=== Begin Enclosure ===

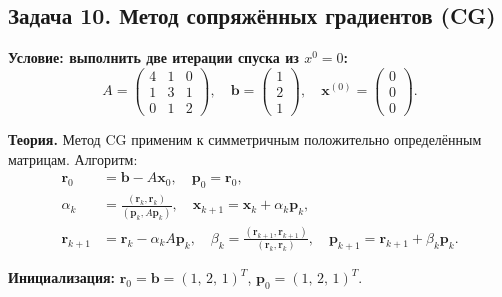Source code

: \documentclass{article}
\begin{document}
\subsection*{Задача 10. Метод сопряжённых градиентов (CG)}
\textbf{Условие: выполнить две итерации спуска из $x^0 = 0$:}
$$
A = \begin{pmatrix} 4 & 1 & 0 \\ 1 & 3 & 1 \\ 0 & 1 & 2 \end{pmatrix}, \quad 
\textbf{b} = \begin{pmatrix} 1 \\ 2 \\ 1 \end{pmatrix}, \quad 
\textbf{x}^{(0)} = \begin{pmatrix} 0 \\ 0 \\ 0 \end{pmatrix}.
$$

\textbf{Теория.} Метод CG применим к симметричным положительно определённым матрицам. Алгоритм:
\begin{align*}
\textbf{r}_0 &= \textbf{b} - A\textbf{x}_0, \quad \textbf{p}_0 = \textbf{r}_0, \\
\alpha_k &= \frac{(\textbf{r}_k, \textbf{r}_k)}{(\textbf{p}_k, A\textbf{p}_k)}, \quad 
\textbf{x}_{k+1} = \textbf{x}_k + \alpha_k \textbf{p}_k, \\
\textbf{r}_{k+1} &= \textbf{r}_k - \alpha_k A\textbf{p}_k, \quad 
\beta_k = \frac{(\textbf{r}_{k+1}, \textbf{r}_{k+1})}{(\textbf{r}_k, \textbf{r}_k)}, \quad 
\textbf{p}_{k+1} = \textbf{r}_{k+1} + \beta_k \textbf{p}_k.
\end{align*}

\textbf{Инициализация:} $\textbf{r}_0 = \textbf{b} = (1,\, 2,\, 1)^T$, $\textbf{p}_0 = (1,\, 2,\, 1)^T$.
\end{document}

=== End Enclosure ===
=== Begin Enclosure ===

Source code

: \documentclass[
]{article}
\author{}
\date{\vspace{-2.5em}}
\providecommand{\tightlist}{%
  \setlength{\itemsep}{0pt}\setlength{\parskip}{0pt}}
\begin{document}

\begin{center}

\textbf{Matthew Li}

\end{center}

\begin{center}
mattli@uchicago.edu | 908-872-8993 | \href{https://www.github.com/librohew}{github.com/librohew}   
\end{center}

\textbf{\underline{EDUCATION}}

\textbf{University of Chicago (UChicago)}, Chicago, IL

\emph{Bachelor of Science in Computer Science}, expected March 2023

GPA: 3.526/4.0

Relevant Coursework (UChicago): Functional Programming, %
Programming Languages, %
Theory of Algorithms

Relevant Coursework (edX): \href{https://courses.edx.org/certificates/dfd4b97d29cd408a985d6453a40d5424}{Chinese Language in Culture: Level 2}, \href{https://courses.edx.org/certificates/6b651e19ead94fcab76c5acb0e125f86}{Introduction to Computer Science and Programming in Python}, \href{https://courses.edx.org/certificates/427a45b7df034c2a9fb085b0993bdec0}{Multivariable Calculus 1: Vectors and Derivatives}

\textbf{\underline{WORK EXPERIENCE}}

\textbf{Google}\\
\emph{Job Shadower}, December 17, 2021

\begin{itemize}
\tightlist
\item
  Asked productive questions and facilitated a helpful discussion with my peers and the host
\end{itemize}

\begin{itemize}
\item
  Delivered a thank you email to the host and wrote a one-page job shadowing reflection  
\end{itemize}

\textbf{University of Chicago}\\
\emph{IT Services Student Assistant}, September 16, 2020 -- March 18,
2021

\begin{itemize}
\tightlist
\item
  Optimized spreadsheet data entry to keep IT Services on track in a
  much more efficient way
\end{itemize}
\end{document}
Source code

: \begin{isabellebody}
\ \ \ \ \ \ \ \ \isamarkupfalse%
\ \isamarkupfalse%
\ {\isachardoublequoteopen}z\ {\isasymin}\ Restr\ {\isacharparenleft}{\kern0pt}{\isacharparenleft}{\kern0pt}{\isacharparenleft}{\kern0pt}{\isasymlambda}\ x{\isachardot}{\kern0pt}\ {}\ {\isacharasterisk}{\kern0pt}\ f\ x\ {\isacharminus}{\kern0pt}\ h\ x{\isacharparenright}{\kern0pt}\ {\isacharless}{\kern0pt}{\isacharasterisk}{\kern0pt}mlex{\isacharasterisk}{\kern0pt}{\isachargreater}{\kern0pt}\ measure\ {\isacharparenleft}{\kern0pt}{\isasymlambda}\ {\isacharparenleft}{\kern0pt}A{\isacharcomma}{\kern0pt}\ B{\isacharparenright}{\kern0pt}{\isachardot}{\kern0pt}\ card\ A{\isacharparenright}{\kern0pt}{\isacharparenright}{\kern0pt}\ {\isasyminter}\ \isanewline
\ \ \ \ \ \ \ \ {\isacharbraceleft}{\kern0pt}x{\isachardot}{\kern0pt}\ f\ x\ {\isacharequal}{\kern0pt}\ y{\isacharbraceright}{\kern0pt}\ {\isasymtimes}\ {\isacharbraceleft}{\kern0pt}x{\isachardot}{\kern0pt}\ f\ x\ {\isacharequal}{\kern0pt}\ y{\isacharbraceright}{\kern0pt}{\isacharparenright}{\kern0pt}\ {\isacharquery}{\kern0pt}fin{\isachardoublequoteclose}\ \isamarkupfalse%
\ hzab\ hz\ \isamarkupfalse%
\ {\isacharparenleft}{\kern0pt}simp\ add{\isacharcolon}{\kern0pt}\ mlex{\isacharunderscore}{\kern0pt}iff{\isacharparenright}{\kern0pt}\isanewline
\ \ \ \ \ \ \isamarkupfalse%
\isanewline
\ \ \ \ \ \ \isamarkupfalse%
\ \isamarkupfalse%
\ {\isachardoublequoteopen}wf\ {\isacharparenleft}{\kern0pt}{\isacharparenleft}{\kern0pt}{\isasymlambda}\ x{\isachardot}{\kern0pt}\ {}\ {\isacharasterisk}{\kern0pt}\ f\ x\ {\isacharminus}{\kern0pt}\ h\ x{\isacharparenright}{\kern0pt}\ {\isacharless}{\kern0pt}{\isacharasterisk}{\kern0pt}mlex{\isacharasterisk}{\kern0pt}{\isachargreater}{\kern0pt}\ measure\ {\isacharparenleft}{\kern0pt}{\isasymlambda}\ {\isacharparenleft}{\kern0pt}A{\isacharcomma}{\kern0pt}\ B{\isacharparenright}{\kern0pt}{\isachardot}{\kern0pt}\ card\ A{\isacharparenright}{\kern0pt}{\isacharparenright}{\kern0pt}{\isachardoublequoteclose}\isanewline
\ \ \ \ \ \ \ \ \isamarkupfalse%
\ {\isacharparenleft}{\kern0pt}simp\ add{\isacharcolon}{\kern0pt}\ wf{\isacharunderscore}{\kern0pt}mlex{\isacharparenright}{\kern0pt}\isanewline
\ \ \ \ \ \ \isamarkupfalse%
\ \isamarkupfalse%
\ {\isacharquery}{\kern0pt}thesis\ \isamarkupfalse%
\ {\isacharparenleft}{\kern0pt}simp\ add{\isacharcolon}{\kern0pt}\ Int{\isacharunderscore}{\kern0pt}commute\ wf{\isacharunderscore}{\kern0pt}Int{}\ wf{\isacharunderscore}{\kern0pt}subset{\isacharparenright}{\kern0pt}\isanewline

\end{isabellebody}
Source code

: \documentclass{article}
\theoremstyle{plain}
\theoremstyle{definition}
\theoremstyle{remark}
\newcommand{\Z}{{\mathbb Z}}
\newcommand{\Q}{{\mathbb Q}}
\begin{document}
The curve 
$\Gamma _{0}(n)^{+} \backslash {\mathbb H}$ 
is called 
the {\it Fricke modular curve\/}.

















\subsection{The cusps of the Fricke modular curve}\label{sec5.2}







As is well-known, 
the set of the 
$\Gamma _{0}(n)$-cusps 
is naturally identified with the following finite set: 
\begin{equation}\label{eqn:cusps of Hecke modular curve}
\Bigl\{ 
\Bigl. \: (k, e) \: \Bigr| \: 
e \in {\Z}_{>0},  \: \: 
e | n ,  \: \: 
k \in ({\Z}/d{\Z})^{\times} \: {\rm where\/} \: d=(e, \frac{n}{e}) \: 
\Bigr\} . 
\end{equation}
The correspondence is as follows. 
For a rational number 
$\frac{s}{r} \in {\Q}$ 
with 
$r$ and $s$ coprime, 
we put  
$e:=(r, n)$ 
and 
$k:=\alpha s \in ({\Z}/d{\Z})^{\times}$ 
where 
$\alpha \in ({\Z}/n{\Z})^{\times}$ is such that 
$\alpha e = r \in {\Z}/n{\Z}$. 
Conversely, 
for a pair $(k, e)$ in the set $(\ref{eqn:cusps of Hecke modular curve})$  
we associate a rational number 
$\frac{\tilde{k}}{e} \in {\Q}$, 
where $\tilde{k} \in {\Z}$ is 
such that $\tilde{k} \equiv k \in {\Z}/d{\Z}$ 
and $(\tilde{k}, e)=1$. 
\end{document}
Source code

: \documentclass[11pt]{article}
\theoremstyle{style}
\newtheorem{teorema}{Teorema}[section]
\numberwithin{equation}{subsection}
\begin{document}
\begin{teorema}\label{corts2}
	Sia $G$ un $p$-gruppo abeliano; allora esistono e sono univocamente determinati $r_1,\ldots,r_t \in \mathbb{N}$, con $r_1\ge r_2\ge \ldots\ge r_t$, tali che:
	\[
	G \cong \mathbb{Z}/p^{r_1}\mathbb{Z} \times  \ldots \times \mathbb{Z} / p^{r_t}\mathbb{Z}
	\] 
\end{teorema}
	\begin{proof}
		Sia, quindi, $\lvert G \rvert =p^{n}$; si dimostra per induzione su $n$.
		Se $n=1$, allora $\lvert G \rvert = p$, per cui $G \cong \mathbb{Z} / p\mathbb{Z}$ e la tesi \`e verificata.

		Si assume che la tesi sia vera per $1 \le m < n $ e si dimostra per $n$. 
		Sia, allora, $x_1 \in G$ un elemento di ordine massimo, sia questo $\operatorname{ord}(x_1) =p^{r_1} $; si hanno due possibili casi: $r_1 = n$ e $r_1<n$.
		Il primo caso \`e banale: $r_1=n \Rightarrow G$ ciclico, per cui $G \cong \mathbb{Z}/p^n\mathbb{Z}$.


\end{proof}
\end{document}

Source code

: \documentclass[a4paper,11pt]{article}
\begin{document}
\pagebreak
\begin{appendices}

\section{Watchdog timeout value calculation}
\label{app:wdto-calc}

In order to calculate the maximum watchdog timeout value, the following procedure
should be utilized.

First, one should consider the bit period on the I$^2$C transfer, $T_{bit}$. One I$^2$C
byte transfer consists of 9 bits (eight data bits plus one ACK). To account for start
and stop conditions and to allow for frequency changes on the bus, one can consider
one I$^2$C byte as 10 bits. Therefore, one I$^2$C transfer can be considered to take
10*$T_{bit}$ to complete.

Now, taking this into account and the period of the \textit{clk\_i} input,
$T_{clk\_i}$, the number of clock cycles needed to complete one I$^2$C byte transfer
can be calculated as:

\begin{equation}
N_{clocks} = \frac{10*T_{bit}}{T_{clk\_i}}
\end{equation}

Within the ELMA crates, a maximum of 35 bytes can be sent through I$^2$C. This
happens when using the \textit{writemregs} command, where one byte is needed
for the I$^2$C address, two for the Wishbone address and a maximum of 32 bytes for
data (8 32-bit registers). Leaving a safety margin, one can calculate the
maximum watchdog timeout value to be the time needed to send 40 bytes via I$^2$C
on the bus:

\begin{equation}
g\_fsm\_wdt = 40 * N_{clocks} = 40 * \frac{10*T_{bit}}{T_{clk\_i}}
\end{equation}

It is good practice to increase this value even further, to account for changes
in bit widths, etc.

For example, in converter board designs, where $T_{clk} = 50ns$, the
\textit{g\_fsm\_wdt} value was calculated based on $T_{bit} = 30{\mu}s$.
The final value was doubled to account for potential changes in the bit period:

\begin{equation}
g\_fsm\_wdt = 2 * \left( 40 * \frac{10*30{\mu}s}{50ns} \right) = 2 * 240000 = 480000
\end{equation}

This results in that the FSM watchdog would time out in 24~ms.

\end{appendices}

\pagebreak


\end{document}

=== End Enclosure ===

#### WHAT THE TASK ASKS:
Could you set down, word for word, only the lines above from the line with "For example, in" to the line with "g\_fsm\_wdt = 2", including both?

#### YOUR SOLUTION:
For example, in converter board designs, where $T_{clk} = 50ns$, the
\textit{g\_fsm\_wdt} value was calculated based on $T_{bit} = 30{\mu}s$.
The final value was doubled to account for potential changes in the bit period:

\begin{equation}
g\_fsm\_wdt = 2 * \left( 40 * \frac{10*30{\mu}s}{50ns} \right) = 2 * 240000 = 480000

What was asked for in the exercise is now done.